3. 28 U.S.C. § 2201(a) ("In a case of actual controversy within its jurisdiction, . . . any court of the United States, upon the filing of an appropriate pleading, may declare the rights and other legal relations of any interested party seeking such declaration, whether or not further relief is or could be sought.") (emphasis added).
4. See and compare Sherwin-Williams, 343 F.3d at 397 ("A proper purpose of § 2201(a) is to allow potential defendants to resolve a dispute without waiting to be sued or until the statute of limitations has expired." (citing Texas Employers' Ins. Assoc. v. Jackson, 862 F.2d 491, 505 (5th Cir. 1988)). See also Am. Univ. Sys. Inc. v. Am. Univ., 858 F.Supp.2d 705, 712 (N.D. Tex. 2012) (declaratory judgment plaintiff was entitled to bring suit rather than "wait to see if [d]efendants ever made good on their threats to sue" after three letters were sent over a period of several months).
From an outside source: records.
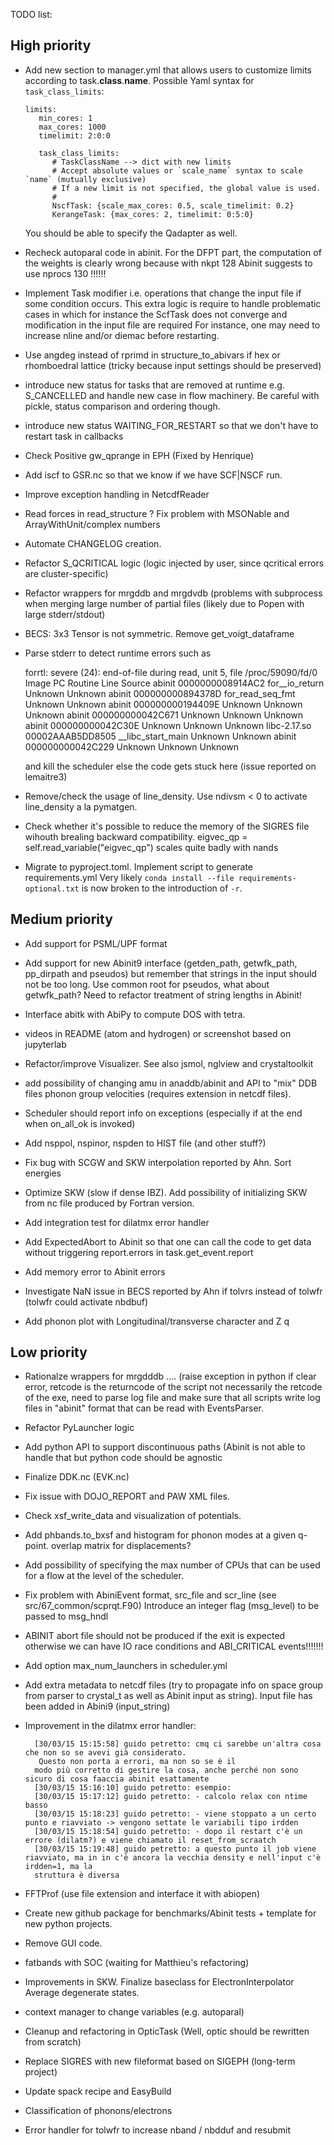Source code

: TODO list:

## High priority

* Add new section to manager.yml that allows users to customize limits according
  to task.__class__.__name__.
  Possible Yaml syntax for `task_class_limits`:

      limits:
         min_cores: 1
         max_cores: 1000
         timelimit: 2:0:0

         task_class_limits:
            # TaskClassName --> dict with new limits
            # Accept absolute values or `scale_name` syntax to scale `name` (mutually exclusive)
            # If a new limit is not specified, the global value is used.
            #
            NscfTask: {scale_max_cores: 0.5, scale_timelimit: 0.2}
            KerangeTask: {max_cores: 2, timelimit: 0:5:0}

  You should be able to specify the Qadapter as well.

* Recheck autoparal code in abinit. For the DFPT part, the computation of the weights is clearly 
  wrong because with nkpt 128 Abinit suggests to use nprocs 130 !!!!!!

* Implement Task modifier i.e. operations that change the input file if some condition occurs.
  This extra logic is require to handle problematic cases in which for instance the ScfTask does not converge
  and modification in the input file are required
  For instance, one may need to increase nline and/or diemac before restarting.

* Use angdeg instead of rprimd in structure_to_abivars if hex or rhomboedral lattice
  (tricky because input settings should be preserved)

* introduce new status for tasks that are removed at runtime e.g. S_CANCELLED
  and handle new case in flow machinery. Be careful with pickle, status comparison and ordering though.

* introduce new status WAITING_FOR_RESTART
  so that we don't have to restart task in callbacks

* Check Positive gw_qprange in EPH (Fixed by Henrique)

* Add iscf to GSR.nc so that we know if we have SCF|NSCF run.

* Improve exception handling in NetcdfReader

* Read forces in read_structure ? Fix problem with  MSONable and ArrayWithUnit/complex numbers

* Automate CHANGELOG creation.

* Refactor S_QCRITICAL logic (logic injected by user, since qcritical errors are cluster-specific)

* Refactor wrappers for mrgddb and mrgdvdb (problems with subprocess when
  merging large number of partial files (likely due to Popen with large stderr/stdout)

* BECS: 3x3 Tensor is not symmetric. Remove get_voigt_dataframe

* Parse stderr to detect runtime errors such as

    forrtl: severe (24): end-of-file during read, unit 5, file /proc/59090/fd/0
    Image              PC                Routine            Line        Source
    abinit             0000000008914AC2  for__io_return        Unknown  Unknown
    abinit             000000000894378D  for_read_seq_fmt      Unknown  Unknown
    abinit             000000000194409E  Unknown               Unknown  Unknown
    abinit             000000000042C671  Unknown               Unknown  Unknown
    abinit             000000000042C30E  Unknown               Unknown  Unknown
    libc-2.17.so       00002AAAB5DD8505  __libc_start_main     Unknown  Unknown
    abinit             000000000042C229  Unknown               Unknown  Unknown


  and kill the scheduler else the code gets stuck here (issue reported on lemaitre3)

* Remove/check the usage of line_density. Use ndivsm < 0 to activate line_density a la pymatgen.

* Check whether it's possible to reduce the memory of the SIGRES file wihouth brealing backward compatibility.
  eigvec_qp = self.read_variable("eigvec_qp") scales quite badly with nands

* Migrate to pyproject.toml. Implement script to generate requirements.yml
  Very likely `conda install --file requirements-optional.txt` is now broken to the introduction of `-r`.


## Medium priority

* Add support for PSML/UPF format

* Add support for new Abinit9 interface (getden_path, getwfk_path, pp_dirpath and pseudos)
  but remember that strings in the input should not be too long.
  Use common root for pseudos, what about getwfk_path? Need to refactor treatment of string lengths in Abinit!

* Interface abitk with AbiPy to compute DOS with tetra.

* videos in README (atom and hydrogen) or screenshot based on jupyterlab

* Refactor/improve Visualizer. See also jsmol, nglview and crystaltoolkit

* add possibility of changing amu in anaddb/abinit and API to "mix" DDB files
  phonon group velocities (requires extension in netcdf files).

* Scheduler should report info on exceptions (especially if at the end when on_all_ok is invoked)

* Add nsppol, nspinor, nspden to HIST file (and other stuff?)

* Fix bug with SCGW and SKW interpolation reported by Ahn. Sort energies

* Optimize SKW (slow if dense IBZ). Add possibility of initializing SKW
  from nc file produced by Fortran version.

* Add integration test for dilatmx error handler

* Add ExpectedAbort to Abinit so that one can call the code to get data without triggering
  report.errors in task.get_event.report

* Add memory error to Abinit errors

* Investigate NaN issue in BECS reported by Ahn if tolvrs instead of tolwfr (tolwfr could activate nbdbuf)

* Add phonon plot with Longitudinal/transverse character and Z q

## Low priority

* Rationalze wrappers for mrgdddb .... (raise exception in python if clear error, retcode
  is the returncode of the script not necessarily the retcode of the exe, need to
  parse log file and make sure that all scripts write log files in "abinit" format
  that can be read with EventsParser.

* Refactor PyLauncher logic

* Add python API to support discontinuous paths (Abinit is not able to handle that
  but python code should be agnostic

* Finalize DDK.nc (EVK.nc)

* Fix issue with DOJO_REPORT and PAW XML files.

* Check xsf_write_data and visualization of potentials.

* Add phbands.to_bxsf and histogram for phonon modes at a given q-point.
  overlap matrix for displacements?

* Add possibility of specifying the max number of CPUs that can be used
  for a flow at the level of the scheduler.

* Fix problem with AbiniEvent format, src_file and scr_line (see src/67_common/scprqt.F90)
  Introduce an integer flag (msg_level) to be passed to msg_hndl

* ABINIT abort file should not be produced if the exit is expected otherwise we
  can have IO race conditions and ABI_CRITICAL events!!!!!!!

* Add option max_num_launchers in scheduler.yml

* Add extra metadata to netcdf files (try to propagate info on space group from parser to crystal_t
  as well as Abinit input as string). Input file has been added in Abini9 (input_string)

* Improvement in the dilatmx error handler:

        [30/03/15 15:15:58] guido petretto: cmq ci sarebbe un'altra cosa che non so se avevi già considerato.
         Questo non porta a errori, ma non so se è il
        modo più corretto di gestire la cosa, anche perché non sono sicuro di cosa faaccia abinit esattamente
        [30/03/15 15:16:10] guido petretto: esempio:
        [30/03/15 15:17:12] guido petretto: - calcolo relax con ntime basso
        [30/03/15 15:18:23] guido petretto: - viene stoppato a un certo punto e riavviato -> vengono settate le variabili tipo irdden
        [30/03/15 15:18:54] guido petretto: - dopo il restart c'è un errore (dilatm?) e viene chiamato il reset_from_scraatch
        [30/03/15 15:19:48] guido petretto: a questo punto il job viene riavviato, ma in in c'è ancora la vecchia density e nell'input c'è irdden=1, ma la
        struttura è diversa

* FFTProf (use file extension and interface it with abiopen)

* Create new github package for benchmarks/Abinit tests + template for new python projects.

* Remove GUI code.

* fatbands with SOC (waiting for Matthieu's refactoring)

* Improvements in SKW. Finalize baseclass for ElectronInterpolator
  Average degenerate states.

* context manager to change variables (e.g. autoparal)

* Cleanup and refactoring in OpticTask (Well, optic should be rewritten from scratch)

* Replace SIGRES with new fileformat based on SIGEPH (long-term project)

* Update spack recipe and EasyBuild

* Classification of phonons/electrons

* Error handler for tolwfr to increase nband / nbdduf and resubmit
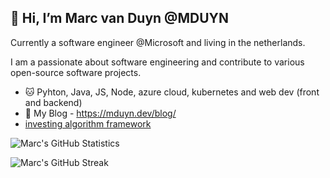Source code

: 👋 Hi, I’m Marc van Duyn @MDUYN
---
Currently a software engineer @Microsoft and living in the netherlands.

I am a passionate about software engineering and contribute to various open-source software projects.

- 🐱 Pyhton, Java, JS, Node, azure cloud, kubernetes and web dev (front and backend) 
- 💬 My Blog - https://mduyn.dev/blog/  
- [investing algorithm framework](https://investing-algorithm-framework.com)

![Marc's GitHub Statistics](https://github-readme-stats.vercel.app/api?username=MDUYN&show_icons=true)

<!-- | ![Top Languages](https://github-readme-stats.vercel.app/api/top-langs/?username=MDUYN) | -->

![Marc's GitHub Streak](https://github-readme-streak-stats.herokuapp.com/?user=MDUYN)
5. These same factors are relevant to the "compelling circumstances" inquiry under the first-filed rule. See Multi-Shot, 2010 WL 376373, at *6 (Rosenthal, J.) ("When the first-filed action is the result of a preemptive `race to the courthouse,' a court may allow a later-filed case to proceed in place of the first-filed action.").
6. DSN argues that Hi-Tech had "no right to choose a forum" on September 12, 2015, when DSN's first-filed case was filed, because Hi-Tech lacked standing until September 24, 2015, when Wheat (Hi-Tech's president) assigned the mark to the company. This fact is immaterial to the Court's analysis.
7. This Court does not reach Hi-Tech's alternate request for transfer of venue to the Northern District of Georgia. On the current record, however, the motion appears weighty, given the deference due to Plaintiff Hi-Tech's choice of forum, the Georgia court's greater familiarity with Georgia state law, and Georgia's local interest in enforcing its laws.